Rapporté au parc réel, l'ordre de grandeur est le suivant : 415 diagnostics publiés pour 1 000 résidences principales, de l'ordre de 884 maisons individuelles, 678 logements encore chauffés au gaz ou au fioul, soit 46 % du parc. Ce volume ne préjuge d'aucune éligibilité individuelle : il indique seulement où se concentrent, à Neauphle-le-Château, les situations où le scénario décrit sur cette page a le plus de chances d'être pertinent.

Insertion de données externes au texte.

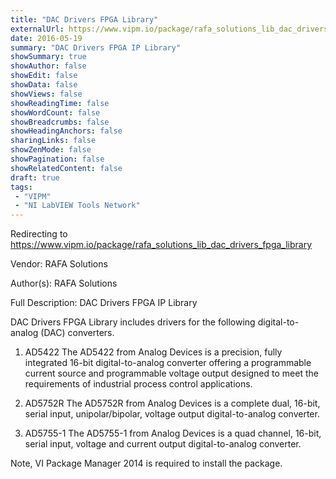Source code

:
 ```yaml
---
title: "DAC Drivers FPGA Library"
externalUrl: https://www.vipm.io/package/rafa_solutions_lib_dac_drivers_fpga_library
date: 2016-05-19
summary: "DAC Drivers FPGA IP Library"
showSummary: true
showAuthor: false
showEdit: false
showData: false
showViews: false
showReadingTime: false
showWordCount: false
showBreadcrumbs: false
showHeadingAnchors: false
sharingLinks: false
showZenMode: false
showPagination: false
showRelatedContent: false
draft: true
tags:
 - "VIPM"
 - "NI LabVIEW Tools Network"
---
```


Redirecting to https://www.vipm.io/package/rafa_solutions_lib_dac_drivers_fpga_library

Vendor: RAFA Solutions

Author(s): RAFA Solutions
 
Full Description:
DAC Drivers FPGA IP Library

DAC Drivers FPGA Library includes drivers for the following digital-to-analog (DAC) converters.
 
1. AD5422
The AD5422 from Analog Devices is a precision, fully integrated 16-bit digital-to-analog converter offering a programmable current source and programmable voltage output designed to meet the requirements of industrial process control applications.

2. AD5752R
The AD5752R from Analog Devices is a complete dual, 16-bit, serial input, unipolar/bipolar, voltage output digital-to-analog converter.

3. AD5755-1
The AD5755-1 from Analog Devices is a quad channel, 16-bit, serial input, voltage and current output digital-to-analog converter.


Note, VI Package Manager 2014 is required to install the package.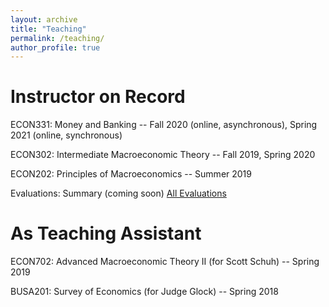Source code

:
 ```yaml
---
layout: archive
title: "Teaching"
permalink: /teaching/
author_profile: true
---
```


Instructor on Record
========
ECON331: Money and Banking -- Fall 2020 (online, asynchronous), Spring 2021 (online, synchronous)

ECON302: Intermediate Macroeconomic Theory -- Fall 2019, Spring 2020

ECON202: Principles of Macroeconomics -- Summer 2019

Evaluations: Summary (coming soon)
[All Evaluations](/files/SEI_combined_WVU.pdf)

As Teaching Assistant
========
ECON702: Advanced Macroeconomic Theory II (for Scott Schuh) -- Spring 2019

BUSA201: Survey of Economics (for Judge Glock) -- Spring 2018


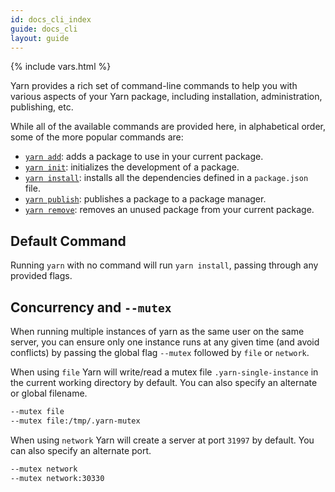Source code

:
 ```yaml
---
id: docs_cli_index
guide: docs_cli
layout: guide
---
```


{% include vars.html %}

Yarn provides a rich set of command-line commands to help you with various aspects of your Yarn package, including installation, administration, publishing, etc.

While all of the available commands are provided here, in alphabetical order, some of the more popular commands are:

- [`yarn add`]({{url_base}}/docs/cli/add): adds a package to use in your current package.
- [`yarn init`]({{url_base}}/docs/cli/init): initializes the development of a package.
- [`yarn install`]({{url_base}}/docs/cli/install): installs all the dependencies defined in a `package.json` file.
- [`yarn publish`]({{url_base}}/docs/cli/publish): publishes a package to a package manager.
- [`yarn remove`]({{url_base}}/docs/cli/remove): removes an unused package from your current package.

## Default Command <a class="toc" id="toc-default-command" href="#toc-default-command"></a>

Running `yarn` with no command will run `yarn install`, passing through any provided flags.

## Concurrency and `--mutex` <a class="toc" id="toc-default-command" href="#toc-concurrency-and---mutex"></a>
When running multiple instances of yarn as the same user on the same server,
you can ensure only one instance runs at any given time (and avoid conflicts)
by passing the global flag `--mutex` followed by `file` or `network`. 

When using `file` Yarn will write/read a mutex file `.yarn-single-instance` in
the current working directory by default. You can also specify an alternate or
global filename.

```sh
--mutex file
--mutex file:/tmp/.yarn-mutex
```

When using `network` Yarn will create a server at port `31997` by default. You
can also specify an alternate port.

```sh
--mutex network
--mutex network:30330
```
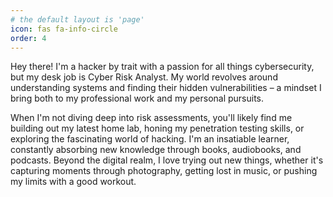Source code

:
```yaml
---
# the default layout is 'page'
icon: fas fa-info-circle
order: 4
---
```


Hey there! I'm a hacker by trait with a passion for all things cybersecurity, but my desk job is Cyber Risk Analyst. My world revolves around understanding systems and finding their hidden vulnerabilities – a mindset I bring both to my professional work and my personal pursuits.

When I'm not diving deep into risk assessments, you'll likely find me building out my latest home lab, honing my penetration testing skills, or exploring the fascinating world of hacking. I'm an insatiable learner, constantly absorbing new knowledge through books, audiobooks, and podcasts. Beyond the digital realm, I love trying out new things, whether it's capturing moments through photography, getting lost in music, or pushing my limits with a good workout.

L'arbitrage financier se joue ensuite sur le barème : pour « chauffe-eau thermodynamique à Neauphle-le-Château », un ménage très modeste mobilise jusqu'à 32 000 €, un ménage modeste 24 000 €, un ménage intermédiaire 18 000 € et un ménage aux revenus supérieurs 4 000 € sur l'assiette de 40 000 € HT. À deux classes gagnées, l'assiette redescend à 30 000 € HT et les montants suivent dans la même proportion.
Ce que vérifie l'instructeur avant de payer à Neauphle-le-Château : que un COP ≥ 3 sur air extrait ou air extérieur figure au devis, que un plombier RGE soit qualifié RGE à la date de signature, et que le relevé de température du local source après 48 h soit joint. À la clé, un solde pouvant atteindre 32 000 €.
Avant de choisir, regarder ce qui chauffe déjà : à Neauphle-le-Château, le gaz couvre 44 % du parc, le fioul 2 %, l'électricité 52 %. L'installation d'un chauffe-eau thermodynamique s'apprécie à l'aune de cette énergie de départ, seule référence pour estimer l'économie réellement obtenue.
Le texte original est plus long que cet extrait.